A number of amino acids and molecules of related functionality have been covalently connected to pyrochlorophyllide a (PChl a ) and bacteriopyrochlorophyllide a (BPChl a ) to determine their impact on the properties of the chromophore. PChl a and BPChl a esterified with side chains containing the thio‐ether functionality (methyl‐6‐hydroxyhexylsulfide, a Met analogue) were studied in detail by NMR. Intramolecular coordination at the central metal is observed for the Zn‐PChl a and Zn‐BPChl a thio‐ether derivatives, but not for the Mg‐PChl a derivative. The NMR data for the Zn‐PChl a derivative is interpreted as providing evidence for two, distinguishable five‐coordinate complexes, with the ligand on either side of the macrocycle. In contrast, the Zn‐BPChl a derivative appears to be coordinated exclusively on one side. It is proposed that stereoselective coordination may provide a simple mechanism for altering the spectroscopic properties of BChl a when it binds to a protein.

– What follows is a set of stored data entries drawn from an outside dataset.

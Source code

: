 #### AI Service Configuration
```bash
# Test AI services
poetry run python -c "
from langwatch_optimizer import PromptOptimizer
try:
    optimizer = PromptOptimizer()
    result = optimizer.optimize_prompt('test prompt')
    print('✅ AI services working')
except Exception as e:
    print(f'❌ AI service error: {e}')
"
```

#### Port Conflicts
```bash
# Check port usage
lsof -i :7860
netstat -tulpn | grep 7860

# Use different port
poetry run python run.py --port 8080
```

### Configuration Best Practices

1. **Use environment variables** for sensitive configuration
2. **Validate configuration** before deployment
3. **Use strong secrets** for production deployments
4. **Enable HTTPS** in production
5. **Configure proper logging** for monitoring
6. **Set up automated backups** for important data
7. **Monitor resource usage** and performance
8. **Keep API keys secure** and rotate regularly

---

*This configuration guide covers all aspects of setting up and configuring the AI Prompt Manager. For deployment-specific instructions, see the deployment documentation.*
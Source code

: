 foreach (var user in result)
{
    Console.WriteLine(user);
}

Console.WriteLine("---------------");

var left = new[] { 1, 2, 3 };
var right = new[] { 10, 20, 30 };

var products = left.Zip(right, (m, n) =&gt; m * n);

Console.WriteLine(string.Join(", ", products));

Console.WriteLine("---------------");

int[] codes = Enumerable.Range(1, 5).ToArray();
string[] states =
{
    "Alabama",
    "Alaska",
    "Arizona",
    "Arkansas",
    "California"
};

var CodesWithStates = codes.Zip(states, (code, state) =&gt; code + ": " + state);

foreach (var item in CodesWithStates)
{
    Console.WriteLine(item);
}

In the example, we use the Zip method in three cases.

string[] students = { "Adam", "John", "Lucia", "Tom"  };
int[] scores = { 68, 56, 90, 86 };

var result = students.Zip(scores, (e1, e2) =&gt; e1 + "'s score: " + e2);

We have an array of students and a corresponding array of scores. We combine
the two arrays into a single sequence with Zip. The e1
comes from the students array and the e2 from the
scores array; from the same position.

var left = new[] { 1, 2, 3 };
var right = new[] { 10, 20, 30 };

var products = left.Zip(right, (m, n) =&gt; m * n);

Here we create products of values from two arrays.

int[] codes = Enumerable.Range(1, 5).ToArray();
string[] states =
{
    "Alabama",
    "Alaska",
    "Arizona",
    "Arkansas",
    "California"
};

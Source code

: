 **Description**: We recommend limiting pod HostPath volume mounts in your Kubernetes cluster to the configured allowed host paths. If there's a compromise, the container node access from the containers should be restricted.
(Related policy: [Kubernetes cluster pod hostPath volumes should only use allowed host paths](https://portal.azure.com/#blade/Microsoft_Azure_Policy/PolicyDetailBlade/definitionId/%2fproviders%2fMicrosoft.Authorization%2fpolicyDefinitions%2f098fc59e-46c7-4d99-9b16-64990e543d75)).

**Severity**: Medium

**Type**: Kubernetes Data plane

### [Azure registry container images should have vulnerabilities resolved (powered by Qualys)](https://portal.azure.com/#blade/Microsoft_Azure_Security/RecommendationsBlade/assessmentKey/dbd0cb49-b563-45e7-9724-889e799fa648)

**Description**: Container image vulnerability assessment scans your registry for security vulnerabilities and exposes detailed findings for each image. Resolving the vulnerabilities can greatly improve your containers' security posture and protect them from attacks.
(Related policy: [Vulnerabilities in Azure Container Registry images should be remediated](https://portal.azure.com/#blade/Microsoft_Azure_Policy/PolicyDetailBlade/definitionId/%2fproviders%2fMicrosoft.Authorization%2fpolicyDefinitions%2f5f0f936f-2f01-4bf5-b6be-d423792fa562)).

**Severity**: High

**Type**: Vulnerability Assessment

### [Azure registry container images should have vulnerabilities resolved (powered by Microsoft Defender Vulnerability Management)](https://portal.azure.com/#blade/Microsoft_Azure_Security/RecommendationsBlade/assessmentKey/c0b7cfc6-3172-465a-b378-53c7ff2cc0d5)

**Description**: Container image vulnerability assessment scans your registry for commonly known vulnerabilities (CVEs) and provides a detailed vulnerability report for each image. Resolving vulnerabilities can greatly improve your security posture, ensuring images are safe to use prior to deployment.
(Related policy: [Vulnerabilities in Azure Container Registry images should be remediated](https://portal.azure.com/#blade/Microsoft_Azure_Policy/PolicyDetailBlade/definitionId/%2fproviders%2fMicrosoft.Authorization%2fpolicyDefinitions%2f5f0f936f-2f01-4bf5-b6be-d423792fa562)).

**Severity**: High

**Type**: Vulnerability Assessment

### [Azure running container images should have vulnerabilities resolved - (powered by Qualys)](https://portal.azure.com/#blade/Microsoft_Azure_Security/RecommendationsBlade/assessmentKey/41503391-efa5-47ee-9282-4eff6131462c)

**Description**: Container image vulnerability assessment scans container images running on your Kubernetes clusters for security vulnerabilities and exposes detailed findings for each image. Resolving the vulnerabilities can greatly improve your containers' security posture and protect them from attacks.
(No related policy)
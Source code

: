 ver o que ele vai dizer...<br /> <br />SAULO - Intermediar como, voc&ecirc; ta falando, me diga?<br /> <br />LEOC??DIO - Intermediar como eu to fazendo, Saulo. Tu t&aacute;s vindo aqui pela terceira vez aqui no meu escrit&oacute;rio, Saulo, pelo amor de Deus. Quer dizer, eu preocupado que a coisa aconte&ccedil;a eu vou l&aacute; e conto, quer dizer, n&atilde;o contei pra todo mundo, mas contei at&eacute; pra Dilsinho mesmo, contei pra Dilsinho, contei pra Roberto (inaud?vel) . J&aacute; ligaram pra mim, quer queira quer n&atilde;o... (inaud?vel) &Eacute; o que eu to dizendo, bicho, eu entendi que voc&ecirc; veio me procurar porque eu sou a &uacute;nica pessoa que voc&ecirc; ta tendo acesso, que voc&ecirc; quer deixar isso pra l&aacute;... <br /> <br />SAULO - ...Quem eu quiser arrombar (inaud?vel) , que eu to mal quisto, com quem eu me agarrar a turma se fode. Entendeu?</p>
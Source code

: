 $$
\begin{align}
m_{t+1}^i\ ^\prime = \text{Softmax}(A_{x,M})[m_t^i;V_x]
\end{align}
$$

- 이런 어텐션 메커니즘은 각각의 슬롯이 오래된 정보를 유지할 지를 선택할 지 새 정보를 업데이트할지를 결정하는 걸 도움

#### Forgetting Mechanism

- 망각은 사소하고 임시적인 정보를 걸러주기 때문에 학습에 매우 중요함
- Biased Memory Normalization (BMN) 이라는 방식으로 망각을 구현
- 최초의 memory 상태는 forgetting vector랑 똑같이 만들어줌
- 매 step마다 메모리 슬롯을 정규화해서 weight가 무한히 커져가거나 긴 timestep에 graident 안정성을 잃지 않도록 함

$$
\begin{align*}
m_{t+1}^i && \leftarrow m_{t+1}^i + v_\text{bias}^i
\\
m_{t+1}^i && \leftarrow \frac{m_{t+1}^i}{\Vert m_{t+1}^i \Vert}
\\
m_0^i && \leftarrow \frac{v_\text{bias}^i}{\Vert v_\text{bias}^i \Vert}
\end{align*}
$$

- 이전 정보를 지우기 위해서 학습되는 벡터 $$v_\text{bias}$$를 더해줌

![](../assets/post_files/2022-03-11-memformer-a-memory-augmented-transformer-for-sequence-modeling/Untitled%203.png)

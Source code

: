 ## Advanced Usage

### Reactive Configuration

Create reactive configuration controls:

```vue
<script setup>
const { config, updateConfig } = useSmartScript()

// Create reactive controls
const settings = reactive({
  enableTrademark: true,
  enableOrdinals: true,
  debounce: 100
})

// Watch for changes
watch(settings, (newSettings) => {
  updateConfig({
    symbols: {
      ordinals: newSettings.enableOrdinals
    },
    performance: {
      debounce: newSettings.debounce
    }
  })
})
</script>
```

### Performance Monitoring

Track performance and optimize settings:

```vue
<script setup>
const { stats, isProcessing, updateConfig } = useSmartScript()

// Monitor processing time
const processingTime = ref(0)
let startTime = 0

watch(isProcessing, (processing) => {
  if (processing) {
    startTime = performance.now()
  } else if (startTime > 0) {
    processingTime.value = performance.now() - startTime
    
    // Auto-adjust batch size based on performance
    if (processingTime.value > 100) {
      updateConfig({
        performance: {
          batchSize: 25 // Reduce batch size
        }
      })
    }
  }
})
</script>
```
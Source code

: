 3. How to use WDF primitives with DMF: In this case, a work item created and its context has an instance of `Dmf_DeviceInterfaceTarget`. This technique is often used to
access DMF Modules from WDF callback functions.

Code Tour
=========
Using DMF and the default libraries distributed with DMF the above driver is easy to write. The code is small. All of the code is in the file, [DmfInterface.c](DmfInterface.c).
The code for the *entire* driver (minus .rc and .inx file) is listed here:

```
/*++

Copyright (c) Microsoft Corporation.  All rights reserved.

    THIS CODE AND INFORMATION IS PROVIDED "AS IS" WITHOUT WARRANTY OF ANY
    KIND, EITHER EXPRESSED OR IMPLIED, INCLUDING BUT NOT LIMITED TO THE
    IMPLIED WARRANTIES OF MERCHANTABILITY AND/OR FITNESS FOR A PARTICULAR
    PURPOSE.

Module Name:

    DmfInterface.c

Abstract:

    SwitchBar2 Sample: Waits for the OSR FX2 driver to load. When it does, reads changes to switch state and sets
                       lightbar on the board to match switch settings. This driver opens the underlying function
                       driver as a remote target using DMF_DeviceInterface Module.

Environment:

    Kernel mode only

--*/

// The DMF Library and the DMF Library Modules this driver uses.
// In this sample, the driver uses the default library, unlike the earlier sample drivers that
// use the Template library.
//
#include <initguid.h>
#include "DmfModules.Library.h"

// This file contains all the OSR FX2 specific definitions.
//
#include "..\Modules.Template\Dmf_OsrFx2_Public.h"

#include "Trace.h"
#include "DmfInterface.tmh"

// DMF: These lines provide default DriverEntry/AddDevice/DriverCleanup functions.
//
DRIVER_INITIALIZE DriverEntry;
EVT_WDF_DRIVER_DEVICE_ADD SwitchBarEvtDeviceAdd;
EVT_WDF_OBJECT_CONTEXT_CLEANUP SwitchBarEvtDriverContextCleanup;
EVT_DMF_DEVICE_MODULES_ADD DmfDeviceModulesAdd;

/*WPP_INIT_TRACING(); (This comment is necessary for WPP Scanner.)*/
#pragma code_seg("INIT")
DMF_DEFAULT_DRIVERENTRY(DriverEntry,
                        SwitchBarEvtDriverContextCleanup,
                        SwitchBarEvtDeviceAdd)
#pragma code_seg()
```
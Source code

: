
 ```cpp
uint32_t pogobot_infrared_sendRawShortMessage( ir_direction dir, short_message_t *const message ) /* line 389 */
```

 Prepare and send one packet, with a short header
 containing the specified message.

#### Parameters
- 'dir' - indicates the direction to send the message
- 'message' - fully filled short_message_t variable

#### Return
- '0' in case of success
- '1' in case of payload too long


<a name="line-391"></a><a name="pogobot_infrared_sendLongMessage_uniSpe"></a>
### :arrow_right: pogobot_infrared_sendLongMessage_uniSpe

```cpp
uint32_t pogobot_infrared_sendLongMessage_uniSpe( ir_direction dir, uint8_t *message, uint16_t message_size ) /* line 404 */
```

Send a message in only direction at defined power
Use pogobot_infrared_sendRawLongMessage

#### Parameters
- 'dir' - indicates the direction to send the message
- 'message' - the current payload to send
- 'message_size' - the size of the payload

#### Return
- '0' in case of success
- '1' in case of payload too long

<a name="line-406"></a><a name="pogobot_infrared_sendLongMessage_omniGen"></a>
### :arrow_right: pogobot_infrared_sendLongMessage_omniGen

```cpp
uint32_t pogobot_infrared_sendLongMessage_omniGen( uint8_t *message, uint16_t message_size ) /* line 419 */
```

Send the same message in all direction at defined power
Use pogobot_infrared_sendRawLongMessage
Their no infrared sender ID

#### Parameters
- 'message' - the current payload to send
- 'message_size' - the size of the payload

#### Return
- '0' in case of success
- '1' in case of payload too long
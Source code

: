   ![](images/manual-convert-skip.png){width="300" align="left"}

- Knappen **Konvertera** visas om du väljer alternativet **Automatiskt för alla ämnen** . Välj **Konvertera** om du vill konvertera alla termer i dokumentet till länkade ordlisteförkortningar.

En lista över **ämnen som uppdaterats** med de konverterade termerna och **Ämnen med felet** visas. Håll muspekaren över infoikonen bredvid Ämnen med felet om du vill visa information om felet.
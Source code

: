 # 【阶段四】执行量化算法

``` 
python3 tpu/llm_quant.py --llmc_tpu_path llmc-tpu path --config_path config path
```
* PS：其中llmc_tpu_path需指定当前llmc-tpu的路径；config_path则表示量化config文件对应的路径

PChl a was covalently attached to the methyl esters of L‐Trp, L‐Tyr, L‐Phe and L‐Val. Very large, similar chemical shift changes in the NMR spectra in the absence of a coordinating ligand indicate that all of these compounds form a novel dimer, in which the carbonyl group of the carbomethoxy group on the amino acid coordinates to the central metal, bridging between macrocycles. An average structure is proposed for this dimer in which the macrocycle planes are parallel, overlap in ring IV and have their x ‐axes antiparallel.